• What needs to be done
Could you please transcribe the data exactly, without the pictures?

(Source material begins)

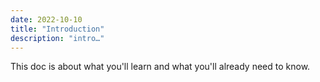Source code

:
 ```yaml
---
date: 2022-10-10
title: "Introduction"
description: "intro…"
---
```


This doc is about what you'll learn and what you'll already need to know.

(Source material ends)

• Written response
Source code

:
 ```yaml
---
date: 2022-10-10
title: "Introduction"
description: "intro…"
---
```


This doc is about what you'll learn and what you'll already need to know.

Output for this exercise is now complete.